Official Selenium Blog

February 8, 2016

Selenium Conf India 2016 Update

Filed under: Uncategorized — Tour de Dave @ 5:47 pm UTC

Selenium Conf India is happening this June 24-26 in Bangalore, India.

Tickets, call for speakers, and sponsorship slots are now available!

http://2016.seleniumconf.in/

 

December 21, 2015

Selenium Conf India — Save The Date!

Filed under: Uncategorized — Tour de Dave @ 4:28 pm UTC

In our last update we mentioned there will be 2 Selenium Confs in 2016 — one in India, another somewhere else (TBD).

Well, we are pleased to announce the official dates and location for Selenium Conf India!

When: June 24th & 25th, 2016

Where: Bangalore, India (at The Chancery Pavilion Hotel)

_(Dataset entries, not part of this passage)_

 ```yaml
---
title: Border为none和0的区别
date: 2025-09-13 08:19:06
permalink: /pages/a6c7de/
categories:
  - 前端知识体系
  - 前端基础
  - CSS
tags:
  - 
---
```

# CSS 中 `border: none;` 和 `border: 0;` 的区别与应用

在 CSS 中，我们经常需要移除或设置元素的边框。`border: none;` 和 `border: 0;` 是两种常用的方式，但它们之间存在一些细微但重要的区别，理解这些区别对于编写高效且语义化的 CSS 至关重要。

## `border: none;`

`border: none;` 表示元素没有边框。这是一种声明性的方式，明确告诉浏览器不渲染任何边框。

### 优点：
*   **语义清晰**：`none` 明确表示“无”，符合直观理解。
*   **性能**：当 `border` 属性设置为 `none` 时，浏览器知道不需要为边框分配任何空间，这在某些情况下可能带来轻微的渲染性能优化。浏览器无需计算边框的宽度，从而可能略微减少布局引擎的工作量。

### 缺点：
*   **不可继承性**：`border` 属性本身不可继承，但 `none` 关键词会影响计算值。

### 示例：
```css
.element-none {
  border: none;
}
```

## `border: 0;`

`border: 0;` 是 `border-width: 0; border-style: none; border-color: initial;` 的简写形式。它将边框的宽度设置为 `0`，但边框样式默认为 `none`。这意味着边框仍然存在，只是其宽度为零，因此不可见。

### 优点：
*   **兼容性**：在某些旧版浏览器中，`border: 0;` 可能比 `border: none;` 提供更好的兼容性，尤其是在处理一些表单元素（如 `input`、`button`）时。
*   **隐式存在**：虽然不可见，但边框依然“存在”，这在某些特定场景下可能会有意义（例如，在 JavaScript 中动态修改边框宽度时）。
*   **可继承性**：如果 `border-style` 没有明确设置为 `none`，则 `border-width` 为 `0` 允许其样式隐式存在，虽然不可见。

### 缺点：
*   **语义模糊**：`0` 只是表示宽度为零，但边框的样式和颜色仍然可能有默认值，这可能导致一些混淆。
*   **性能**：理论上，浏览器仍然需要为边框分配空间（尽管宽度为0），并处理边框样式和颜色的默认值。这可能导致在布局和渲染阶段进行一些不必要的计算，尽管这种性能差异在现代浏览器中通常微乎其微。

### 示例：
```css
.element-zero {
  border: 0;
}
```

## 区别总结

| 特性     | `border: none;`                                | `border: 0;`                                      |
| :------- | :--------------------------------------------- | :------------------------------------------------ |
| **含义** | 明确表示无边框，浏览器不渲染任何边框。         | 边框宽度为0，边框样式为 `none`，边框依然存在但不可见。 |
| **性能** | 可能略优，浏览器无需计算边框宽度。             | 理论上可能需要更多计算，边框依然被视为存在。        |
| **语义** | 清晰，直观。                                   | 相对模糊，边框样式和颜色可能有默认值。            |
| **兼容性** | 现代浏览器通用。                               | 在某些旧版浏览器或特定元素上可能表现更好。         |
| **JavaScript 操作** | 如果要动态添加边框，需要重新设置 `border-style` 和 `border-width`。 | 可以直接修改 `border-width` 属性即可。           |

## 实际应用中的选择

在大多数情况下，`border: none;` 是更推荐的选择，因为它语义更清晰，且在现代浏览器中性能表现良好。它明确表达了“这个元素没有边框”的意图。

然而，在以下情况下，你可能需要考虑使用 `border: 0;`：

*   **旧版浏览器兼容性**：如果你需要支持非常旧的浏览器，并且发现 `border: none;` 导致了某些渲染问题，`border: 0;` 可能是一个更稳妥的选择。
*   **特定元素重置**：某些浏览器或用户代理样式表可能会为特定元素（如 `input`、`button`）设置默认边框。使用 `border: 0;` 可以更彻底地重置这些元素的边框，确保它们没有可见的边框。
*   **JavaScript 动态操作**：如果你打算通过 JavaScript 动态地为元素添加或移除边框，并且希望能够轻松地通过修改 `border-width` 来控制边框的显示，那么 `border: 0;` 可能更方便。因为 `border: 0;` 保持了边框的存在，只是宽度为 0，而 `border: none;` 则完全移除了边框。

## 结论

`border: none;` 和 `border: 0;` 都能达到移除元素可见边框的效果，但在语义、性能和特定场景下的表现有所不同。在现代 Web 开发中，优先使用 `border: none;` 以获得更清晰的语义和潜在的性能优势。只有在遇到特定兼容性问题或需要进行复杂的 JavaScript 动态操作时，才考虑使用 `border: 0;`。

Mark you calendars! We’ll have more details as they become available (e.g., call for speakers, ticket sales, etc.). To get the latest updates, be sure to sign up for the Selenium Conf mailing list.

November 6, 2015

Selenium Conf 2016

Filed under: Conference — Tour de Dave @ 5:26 pm UTC

Interested in learning what’s in store for Se Conf 2016? Then be sure to read this write-up from the Conference Organizers.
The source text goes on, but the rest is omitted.